Received 24 July 2015; Accepted 17 September 2015

Academic Editor: Christophoros Foroulis

Copyright © 2015 Satyajit Rath et al. This is an open access article distributed under the Creative Commons Attribution License, which permits unrestricted use, distribution, and reproduction in any medium, provided the original work is properly cited.

Abstract

Ancient schwannoma is an uncommon variant of schwannoma, a benign tumor arising from the nerve sheath. It is reported to arise from any nerves except optic and olfactory. However, only six cases of ancient schwannomas arising from ansa cervicalis nerve have been reported to date in English literature. Proper preoperative evaluation is necessary to rule out other causes of neck mass such as thyroid lesions, lymphadenopathy, and carotid body tumor. We report a case of ancient schwannoma arising from the ansa cervicalis nerve.
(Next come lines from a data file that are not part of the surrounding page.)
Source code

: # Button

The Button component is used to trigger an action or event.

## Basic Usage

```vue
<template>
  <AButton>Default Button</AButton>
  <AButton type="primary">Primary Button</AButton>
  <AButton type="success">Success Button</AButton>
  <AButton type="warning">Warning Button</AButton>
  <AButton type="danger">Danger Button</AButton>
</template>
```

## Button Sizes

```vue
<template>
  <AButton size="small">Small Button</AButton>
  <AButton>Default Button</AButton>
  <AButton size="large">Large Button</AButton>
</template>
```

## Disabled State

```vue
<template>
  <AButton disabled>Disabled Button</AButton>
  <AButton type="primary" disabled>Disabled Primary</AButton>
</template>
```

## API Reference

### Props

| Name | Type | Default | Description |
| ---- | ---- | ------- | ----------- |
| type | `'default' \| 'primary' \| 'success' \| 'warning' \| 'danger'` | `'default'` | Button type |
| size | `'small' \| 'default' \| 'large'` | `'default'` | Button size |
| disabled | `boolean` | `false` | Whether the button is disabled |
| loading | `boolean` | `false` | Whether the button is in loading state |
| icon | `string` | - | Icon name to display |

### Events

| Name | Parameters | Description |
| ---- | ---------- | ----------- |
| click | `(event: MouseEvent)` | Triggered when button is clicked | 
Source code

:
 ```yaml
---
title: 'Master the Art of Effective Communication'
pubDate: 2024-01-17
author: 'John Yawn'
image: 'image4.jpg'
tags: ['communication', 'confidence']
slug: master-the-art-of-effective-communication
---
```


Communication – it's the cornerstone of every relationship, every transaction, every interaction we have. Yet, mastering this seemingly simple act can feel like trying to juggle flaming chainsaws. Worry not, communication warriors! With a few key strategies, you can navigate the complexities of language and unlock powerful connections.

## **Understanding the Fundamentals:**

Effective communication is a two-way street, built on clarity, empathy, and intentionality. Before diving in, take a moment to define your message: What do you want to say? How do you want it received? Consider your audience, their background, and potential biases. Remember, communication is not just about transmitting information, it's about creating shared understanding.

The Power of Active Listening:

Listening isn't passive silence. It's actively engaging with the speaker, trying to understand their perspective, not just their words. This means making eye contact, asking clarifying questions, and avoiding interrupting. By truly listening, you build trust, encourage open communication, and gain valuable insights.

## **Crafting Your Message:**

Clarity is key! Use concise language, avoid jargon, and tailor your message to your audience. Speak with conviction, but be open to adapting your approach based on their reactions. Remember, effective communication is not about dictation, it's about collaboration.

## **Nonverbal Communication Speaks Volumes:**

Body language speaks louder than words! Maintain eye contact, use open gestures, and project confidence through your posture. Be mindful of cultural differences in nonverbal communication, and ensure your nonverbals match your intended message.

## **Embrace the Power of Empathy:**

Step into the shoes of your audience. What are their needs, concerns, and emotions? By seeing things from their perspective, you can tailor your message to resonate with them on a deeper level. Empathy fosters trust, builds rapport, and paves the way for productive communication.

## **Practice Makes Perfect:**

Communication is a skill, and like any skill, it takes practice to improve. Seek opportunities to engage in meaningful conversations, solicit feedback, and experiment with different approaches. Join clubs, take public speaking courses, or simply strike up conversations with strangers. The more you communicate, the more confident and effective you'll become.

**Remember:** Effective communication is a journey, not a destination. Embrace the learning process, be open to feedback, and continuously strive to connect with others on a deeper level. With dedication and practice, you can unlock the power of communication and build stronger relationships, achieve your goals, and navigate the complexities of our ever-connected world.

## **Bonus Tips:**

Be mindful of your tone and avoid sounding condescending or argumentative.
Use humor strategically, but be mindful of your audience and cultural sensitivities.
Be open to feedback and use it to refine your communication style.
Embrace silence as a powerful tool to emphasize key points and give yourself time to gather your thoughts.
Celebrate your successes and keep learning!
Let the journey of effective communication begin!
The origin of the lesion from ansa cervicalis was confirmed by intraoperative finding. Postoperative histopathological examination revealed degenerative changes including pleomorphism, cellular atypia, large nuclei with prominent nucleoli, and paucity of mitotic figures. Periphery of the mass showed nuclear palisading with characteristic verocay bodies. Immunohistochemical evaluation for S-100 showed diffuse positivity of the tumor cells, thereby confirming the diagnosis of schwannoma. We consider that schwannoma of cervical region can have origin from any nerve and should try to identify the origin pre- and intraoperatively. The postoperative complications depend on the nerve of origin and the precision of the surgery performed.